Turn off annoying KeyboardInterrupt and BrokenPipe Error

Without exception handling (press Ctrl+C):

import time
time.sleep(300)

With exception handling (press Ctrl+C):

import time
import errno

try:
    time.sleep(300)
except KeyboardInterrupt:
    sys.exit(1)
except OSError as e:
    if e.errno == errno.EPIPE:
        sys.exit(-e.errno)

Class and instance variables

class MyClass():
    name = 'class_name'
    def __init__(self, name):
        self.name = name

    def change_name(self, name):
        self.name = name

# print class variable
print(MyClass.name)
# create an instance from MyClass
a = MyClass('instance_name')
# print instance name
print(a.name)
# change instance name
a.change_name('instance_new_name')
print(a.name)
print(MyClass.name)
# change class name
MyClass.name = 'class_new_name'
print(a.name)
print(MyClass.name)

Useful Python packages for data analysis

Browser-based interactive programming in Python: jupyter

URL: (http://jupyter.org/)

Start jupyter notebook

jupyter notebook --no-browser

Jupyter notebooks manager

Jupyter process manager

Jupyter notebook

Integrate with matplotlib

Browser-based text editor

Browser-based terminal

Display image

Display dataframe

Display audio

Embedded markdown

Python packages for scientific computing

Vector arithmetics: numpy

URL: (http://www.numpy.org/)

Example:

import numpy as np
# create an empty matrix of shape (5, 4)
X = np.zeros((5, 4), dtype=np.int32)
# create an array of length 5: [0, 1, 2, 3, 4]
y = np.arange(5)
# create an array of length 4: [0, 1, 2, 3]
z = np.arange(4)
# set Row 1 to [0, 1, 2, 3]
X[0] = np.arange(4)
# set Row 2 to [1, 1, 1, 1]
X[1] = 1
# add 1 to all elements
X += 1
# add y to each row of X
X += y.reshape((-1, 1))
# add z to each column of X
X += z.reshape((1, -1))
# get row sums => 
row_sums = X.sum(axis=1)
# get column sums
col_sums = X.sum(axis=0)
# matrix multiplication
A = X.dot(X.T)
# save matrix to text file
np.savetxt('data.txt', A)

Numerical analysis (probability distribution, signal processing, etc.): scipy

URL: (https://www.scipy.org/)

Unified interface for all probability distributions: ![scipy_stats_distribution]

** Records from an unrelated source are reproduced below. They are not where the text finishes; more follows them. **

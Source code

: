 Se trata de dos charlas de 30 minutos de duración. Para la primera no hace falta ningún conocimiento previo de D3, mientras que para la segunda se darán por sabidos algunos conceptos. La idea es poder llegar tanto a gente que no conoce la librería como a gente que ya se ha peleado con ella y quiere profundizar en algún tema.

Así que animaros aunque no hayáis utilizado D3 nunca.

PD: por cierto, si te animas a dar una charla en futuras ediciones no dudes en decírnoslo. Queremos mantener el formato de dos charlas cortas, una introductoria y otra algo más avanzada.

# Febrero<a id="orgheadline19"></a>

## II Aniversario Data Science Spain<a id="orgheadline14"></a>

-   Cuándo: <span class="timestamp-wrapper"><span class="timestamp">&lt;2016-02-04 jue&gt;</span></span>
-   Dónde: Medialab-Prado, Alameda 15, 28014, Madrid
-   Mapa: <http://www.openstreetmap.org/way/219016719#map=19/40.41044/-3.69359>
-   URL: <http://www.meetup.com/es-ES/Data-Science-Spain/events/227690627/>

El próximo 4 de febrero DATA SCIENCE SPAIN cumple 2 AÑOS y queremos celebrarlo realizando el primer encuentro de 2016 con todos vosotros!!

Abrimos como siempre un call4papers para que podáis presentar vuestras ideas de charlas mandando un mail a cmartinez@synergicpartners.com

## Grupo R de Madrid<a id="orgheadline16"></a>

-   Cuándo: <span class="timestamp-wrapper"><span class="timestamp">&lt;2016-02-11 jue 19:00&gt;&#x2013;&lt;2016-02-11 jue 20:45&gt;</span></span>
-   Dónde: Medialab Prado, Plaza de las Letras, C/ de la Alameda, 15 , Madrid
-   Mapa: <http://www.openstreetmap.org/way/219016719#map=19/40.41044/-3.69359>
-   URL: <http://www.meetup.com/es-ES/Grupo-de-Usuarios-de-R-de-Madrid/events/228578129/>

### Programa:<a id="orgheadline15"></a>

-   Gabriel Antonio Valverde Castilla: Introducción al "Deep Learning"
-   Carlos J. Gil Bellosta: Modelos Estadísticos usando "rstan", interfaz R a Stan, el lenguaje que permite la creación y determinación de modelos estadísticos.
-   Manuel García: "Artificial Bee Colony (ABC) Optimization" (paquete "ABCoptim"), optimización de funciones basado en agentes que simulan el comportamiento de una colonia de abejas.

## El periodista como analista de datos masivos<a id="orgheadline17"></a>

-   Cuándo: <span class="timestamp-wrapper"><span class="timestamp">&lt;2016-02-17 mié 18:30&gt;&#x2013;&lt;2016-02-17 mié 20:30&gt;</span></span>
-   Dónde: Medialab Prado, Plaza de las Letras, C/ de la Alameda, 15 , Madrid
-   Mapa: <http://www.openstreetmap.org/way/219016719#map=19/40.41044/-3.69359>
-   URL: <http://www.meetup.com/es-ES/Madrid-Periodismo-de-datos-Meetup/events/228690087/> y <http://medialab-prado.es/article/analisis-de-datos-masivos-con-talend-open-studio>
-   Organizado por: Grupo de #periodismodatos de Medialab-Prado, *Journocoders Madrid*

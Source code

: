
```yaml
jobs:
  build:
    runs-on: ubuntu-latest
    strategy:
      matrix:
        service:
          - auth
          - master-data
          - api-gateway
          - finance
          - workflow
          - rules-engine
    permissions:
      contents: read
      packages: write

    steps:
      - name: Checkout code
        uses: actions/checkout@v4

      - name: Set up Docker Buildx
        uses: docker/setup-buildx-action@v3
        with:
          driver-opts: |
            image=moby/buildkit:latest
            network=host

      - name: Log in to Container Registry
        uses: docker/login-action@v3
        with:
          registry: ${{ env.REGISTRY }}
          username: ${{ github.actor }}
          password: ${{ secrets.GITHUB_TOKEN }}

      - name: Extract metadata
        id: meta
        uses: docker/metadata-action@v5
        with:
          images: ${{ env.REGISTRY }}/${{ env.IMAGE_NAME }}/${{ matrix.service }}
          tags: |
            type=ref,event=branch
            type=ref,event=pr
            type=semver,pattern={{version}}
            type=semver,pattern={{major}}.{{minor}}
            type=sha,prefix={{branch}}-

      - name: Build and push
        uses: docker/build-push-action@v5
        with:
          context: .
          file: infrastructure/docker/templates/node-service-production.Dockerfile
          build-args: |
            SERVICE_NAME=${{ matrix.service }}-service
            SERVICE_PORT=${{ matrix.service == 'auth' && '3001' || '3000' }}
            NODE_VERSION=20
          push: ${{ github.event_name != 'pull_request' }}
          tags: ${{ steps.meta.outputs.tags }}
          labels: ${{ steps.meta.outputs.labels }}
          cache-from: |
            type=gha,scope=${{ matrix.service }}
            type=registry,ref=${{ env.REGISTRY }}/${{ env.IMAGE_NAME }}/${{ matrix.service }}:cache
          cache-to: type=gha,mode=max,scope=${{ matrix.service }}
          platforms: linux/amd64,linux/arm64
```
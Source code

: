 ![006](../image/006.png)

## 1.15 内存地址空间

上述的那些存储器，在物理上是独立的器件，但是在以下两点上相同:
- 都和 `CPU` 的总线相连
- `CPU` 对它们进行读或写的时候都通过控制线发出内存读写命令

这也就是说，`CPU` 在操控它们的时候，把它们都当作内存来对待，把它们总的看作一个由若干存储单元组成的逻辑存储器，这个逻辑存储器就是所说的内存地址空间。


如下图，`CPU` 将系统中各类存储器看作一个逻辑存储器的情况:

Just-in-time (JIT) compiler for vector arithmetics

URL: (https://numba.pydata.org/)

Compile python for-loops to native code to achive similar performance to C/C++ code. Example:

from numba import jit
from numpy import arange

# jit decorator tells Numba to compile this function.
# The argument types will be inferred by Numba when function is called.
@jit
def sum2d(arr):
    M, N = arr.shape
    result = 0.0
    for i in range(M):
        for j in range(N):
            result += arr[i,j]
    return result

a = arange(9).reshape(3,3)
print(sum2d(a))

Library for symbolic computation: sympy

URL: (http://www.sympy.org/en/index.html)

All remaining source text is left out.